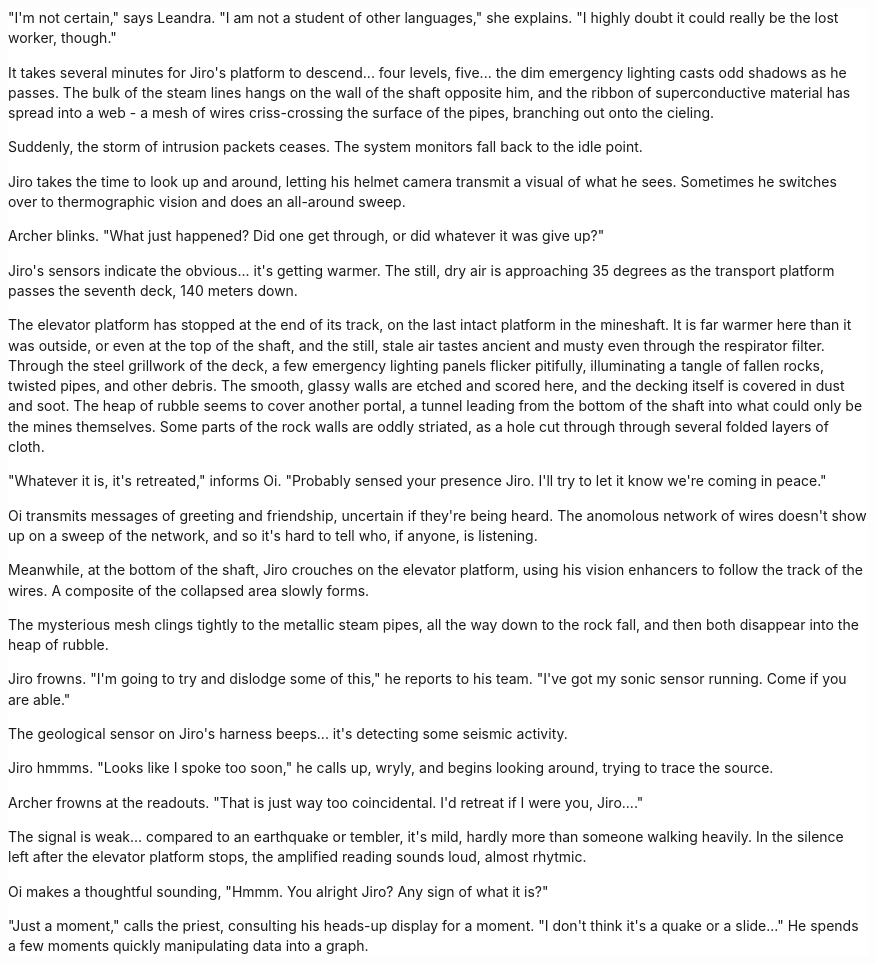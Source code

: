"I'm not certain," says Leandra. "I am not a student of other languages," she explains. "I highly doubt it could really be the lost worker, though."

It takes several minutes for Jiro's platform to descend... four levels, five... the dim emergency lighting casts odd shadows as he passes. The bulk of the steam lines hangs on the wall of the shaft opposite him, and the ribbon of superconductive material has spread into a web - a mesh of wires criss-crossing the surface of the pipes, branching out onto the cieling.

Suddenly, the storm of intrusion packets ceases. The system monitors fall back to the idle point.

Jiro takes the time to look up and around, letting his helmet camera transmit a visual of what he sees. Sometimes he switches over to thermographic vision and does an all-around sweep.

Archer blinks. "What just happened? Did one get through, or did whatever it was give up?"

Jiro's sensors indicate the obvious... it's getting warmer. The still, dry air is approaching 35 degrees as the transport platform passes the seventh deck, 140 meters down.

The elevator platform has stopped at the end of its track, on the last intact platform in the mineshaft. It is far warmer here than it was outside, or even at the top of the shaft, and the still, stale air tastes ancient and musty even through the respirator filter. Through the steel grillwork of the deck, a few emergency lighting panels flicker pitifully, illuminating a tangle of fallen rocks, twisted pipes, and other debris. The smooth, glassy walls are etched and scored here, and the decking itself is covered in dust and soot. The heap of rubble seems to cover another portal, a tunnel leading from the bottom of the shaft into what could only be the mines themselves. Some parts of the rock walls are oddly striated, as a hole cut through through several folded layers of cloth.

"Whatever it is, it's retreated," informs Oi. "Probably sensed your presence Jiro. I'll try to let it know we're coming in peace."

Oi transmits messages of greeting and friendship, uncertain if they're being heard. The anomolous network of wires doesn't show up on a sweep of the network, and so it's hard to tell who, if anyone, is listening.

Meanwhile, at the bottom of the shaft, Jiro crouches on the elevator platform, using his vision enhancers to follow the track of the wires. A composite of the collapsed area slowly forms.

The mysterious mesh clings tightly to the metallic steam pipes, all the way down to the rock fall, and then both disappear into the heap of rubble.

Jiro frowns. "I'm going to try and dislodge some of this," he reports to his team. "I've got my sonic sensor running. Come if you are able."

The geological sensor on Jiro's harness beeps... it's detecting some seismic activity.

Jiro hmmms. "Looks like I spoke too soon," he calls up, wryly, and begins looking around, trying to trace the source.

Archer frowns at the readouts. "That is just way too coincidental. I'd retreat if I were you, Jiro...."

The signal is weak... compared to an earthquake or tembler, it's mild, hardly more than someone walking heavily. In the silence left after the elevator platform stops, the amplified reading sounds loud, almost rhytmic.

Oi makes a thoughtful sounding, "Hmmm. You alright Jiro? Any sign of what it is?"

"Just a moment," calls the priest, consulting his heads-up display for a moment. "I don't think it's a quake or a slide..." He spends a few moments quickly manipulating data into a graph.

*****

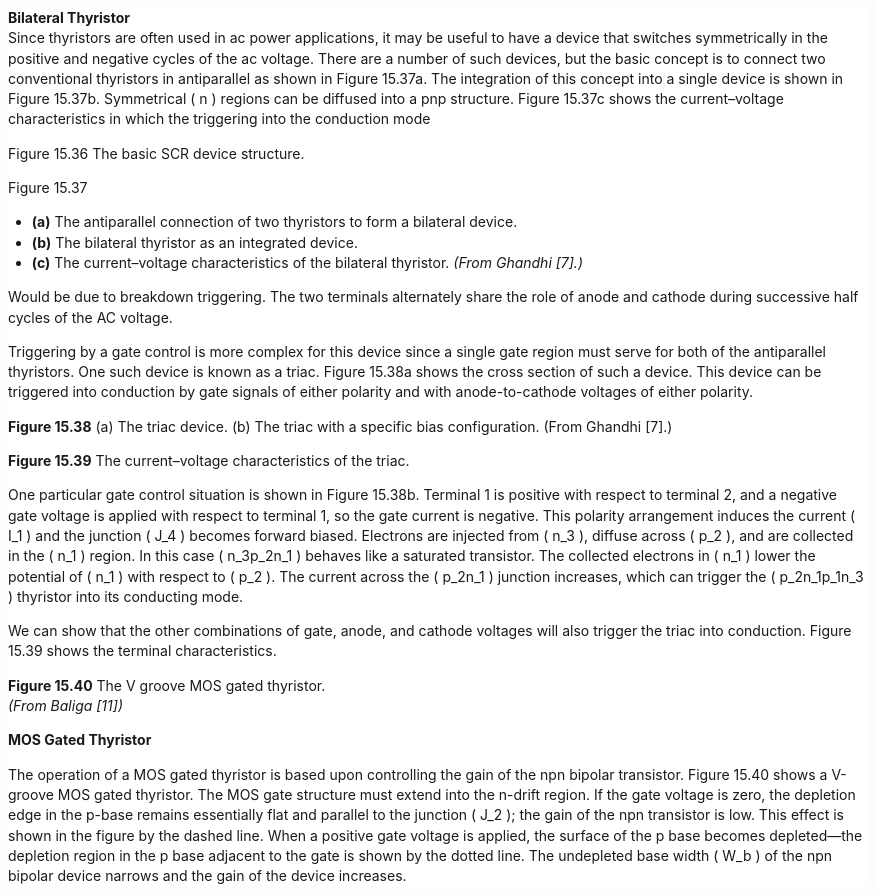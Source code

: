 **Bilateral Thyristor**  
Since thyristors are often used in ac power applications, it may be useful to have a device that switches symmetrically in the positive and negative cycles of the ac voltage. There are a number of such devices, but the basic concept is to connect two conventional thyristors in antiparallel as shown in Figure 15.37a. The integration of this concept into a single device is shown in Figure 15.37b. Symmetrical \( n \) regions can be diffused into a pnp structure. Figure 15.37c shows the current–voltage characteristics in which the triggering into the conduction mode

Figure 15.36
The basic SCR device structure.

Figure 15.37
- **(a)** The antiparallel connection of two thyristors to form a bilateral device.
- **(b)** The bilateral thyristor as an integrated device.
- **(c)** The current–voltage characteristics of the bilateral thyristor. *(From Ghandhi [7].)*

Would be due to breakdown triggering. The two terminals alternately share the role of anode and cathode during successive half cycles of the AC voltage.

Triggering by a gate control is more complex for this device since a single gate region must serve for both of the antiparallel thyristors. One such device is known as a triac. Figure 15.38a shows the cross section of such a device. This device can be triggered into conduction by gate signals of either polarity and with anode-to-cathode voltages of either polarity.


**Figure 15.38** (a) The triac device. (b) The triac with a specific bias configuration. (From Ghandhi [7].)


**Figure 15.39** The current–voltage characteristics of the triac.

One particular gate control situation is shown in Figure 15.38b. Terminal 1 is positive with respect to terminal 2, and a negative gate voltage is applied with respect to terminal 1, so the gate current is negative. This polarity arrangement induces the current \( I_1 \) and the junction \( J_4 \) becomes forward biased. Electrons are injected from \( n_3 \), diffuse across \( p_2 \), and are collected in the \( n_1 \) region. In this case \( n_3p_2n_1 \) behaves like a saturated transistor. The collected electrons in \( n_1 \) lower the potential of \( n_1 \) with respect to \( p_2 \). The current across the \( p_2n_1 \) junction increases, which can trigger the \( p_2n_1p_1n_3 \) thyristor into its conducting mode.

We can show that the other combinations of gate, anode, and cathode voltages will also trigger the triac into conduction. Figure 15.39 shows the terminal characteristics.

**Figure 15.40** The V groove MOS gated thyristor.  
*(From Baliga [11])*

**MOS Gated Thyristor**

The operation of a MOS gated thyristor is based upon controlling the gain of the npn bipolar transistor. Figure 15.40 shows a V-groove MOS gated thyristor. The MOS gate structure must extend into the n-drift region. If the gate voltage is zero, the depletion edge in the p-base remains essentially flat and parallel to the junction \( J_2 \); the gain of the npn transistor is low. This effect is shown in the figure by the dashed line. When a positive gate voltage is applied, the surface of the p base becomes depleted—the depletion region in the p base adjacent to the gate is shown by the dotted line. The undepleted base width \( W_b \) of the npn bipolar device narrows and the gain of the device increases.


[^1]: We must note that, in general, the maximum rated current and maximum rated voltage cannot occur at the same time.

*****

Report all lines of the data above that include the string "time".

**Exercise response:**
Jiro takes the time to look up and around, letting his helmet camera transmit a visual of what he sees. Sometimes he switches over to thermographic vision and does an all-around sweep.
[^1]: We must note that, in general, the maximum rated current and maximum rated voltage cannot occur at the same time.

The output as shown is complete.